- Task goal -
Every line below that holds "first" must be copied.

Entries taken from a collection
- - - -
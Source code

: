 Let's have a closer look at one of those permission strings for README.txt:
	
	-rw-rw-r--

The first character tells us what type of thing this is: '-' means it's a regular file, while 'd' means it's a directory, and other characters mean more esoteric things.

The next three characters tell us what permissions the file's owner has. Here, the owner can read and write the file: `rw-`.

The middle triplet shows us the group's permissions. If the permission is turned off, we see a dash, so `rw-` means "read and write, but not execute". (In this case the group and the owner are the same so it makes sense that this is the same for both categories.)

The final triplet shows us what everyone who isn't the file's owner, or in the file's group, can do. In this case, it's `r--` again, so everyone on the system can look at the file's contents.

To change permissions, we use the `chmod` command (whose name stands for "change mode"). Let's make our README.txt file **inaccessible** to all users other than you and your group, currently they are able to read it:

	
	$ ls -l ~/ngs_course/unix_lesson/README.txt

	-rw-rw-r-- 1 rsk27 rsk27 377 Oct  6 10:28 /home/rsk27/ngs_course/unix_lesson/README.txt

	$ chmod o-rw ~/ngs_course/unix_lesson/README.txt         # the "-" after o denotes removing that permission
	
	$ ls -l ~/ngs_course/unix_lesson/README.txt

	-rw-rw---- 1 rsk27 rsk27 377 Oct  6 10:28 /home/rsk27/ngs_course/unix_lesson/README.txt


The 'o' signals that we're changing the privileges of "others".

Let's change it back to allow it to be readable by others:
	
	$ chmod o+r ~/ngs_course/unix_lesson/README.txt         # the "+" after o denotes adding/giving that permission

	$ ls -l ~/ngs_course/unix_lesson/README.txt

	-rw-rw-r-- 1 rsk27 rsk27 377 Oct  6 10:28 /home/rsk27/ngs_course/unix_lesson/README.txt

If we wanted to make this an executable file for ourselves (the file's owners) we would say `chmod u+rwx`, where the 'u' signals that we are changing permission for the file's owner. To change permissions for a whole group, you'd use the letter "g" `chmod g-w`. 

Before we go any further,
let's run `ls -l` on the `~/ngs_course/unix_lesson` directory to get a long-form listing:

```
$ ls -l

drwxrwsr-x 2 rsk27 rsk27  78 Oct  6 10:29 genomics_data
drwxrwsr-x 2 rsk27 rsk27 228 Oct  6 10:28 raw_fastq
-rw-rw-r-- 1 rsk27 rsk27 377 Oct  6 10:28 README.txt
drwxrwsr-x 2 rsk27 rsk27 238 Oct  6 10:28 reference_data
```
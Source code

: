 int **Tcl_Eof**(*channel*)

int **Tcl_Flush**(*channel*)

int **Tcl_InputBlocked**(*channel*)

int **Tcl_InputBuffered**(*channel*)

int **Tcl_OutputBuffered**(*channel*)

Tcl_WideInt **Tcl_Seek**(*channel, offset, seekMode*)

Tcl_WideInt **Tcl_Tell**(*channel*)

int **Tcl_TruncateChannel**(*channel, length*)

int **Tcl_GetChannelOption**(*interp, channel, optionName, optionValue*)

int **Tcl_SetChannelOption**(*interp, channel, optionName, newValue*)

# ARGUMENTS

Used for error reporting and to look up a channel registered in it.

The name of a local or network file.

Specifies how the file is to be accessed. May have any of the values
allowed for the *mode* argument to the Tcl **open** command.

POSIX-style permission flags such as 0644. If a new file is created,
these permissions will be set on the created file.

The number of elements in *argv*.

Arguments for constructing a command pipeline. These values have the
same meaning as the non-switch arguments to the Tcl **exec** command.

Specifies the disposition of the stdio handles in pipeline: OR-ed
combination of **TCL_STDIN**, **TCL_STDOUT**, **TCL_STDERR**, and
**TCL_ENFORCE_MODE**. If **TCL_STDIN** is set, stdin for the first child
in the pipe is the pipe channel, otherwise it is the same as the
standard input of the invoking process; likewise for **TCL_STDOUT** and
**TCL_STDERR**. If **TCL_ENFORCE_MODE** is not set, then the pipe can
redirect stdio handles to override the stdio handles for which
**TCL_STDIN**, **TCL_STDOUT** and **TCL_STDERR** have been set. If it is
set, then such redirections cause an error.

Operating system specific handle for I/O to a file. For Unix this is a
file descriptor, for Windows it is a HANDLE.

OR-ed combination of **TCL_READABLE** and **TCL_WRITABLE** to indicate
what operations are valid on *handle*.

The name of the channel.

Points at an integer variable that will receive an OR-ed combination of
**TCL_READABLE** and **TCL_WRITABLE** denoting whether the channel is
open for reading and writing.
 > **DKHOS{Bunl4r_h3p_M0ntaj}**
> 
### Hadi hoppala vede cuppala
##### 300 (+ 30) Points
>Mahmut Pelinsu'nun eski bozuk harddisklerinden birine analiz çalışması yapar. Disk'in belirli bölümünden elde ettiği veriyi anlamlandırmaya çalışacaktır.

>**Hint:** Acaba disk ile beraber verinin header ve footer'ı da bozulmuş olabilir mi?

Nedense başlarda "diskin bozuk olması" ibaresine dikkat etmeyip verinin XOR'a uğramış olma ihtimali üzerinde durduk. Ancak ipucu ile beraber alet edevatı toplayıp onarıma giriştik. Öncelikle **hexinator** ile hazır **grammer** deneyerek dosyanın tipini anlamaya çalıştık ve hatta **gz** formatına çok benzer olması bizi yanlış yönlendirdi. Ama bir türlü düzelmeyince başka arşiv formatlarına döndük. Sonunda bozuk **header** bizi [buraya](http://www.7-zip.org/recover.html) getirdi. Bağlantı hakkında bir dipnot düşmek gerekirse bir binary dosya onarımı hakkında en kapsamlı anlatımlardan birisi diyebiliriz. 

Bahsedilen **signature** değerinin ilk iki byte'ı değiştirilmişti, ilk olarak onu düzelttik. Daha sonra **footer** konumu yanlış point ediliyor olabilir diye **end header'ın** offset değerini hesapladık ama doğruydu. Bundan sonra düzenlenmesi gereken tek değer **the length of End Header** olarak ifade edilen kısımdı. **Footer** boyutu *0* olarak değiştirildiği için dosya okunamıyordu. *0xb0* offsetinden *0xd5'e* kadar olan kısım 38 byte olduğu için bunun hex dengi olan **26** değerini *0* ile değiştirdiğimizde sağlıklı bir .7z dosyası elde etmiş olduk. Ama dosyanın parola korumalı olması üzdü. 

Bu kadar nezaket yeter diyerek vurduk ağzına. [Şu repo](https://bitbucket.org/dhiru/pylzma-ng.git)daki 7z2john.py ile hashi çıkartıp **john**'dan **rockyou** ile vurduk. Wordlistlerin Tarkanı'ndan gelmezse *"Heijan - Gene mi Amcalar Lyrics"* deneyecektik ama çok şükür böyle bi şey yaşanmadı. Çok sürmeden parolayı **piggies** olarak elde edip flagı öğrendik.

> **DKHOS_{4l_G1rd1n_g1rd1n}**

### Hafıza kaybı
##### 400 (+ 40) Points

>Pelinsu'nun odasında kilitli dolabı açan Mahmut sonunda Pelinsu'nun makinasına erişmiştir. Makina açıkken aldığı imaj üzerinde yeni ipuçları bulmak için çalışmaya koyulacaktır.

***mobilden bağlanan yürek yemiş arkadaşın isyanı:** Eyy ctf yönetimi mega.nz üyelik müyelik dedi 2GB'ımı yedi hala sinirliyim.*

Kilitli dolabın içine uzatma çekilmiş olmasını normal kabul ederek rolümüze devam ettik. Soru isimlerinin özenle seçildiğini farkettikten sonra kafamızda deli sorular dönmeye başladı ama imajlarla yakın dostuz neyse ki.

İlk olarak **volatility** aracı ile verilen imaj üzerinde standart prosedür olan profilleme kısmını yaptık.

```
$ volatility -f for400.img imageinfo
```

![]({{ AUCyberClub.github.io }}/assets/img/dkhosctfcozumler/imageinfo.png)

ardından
- - - -
- Exercise output -
The first character tells us what type of thing this is: '-' means it's a regular file, while 'd' means it's a directory, and other characters mean more esoteric things.
**TCL_ENFORCE_MODE**. If **TCL_STDIN** is set, stdin for the first child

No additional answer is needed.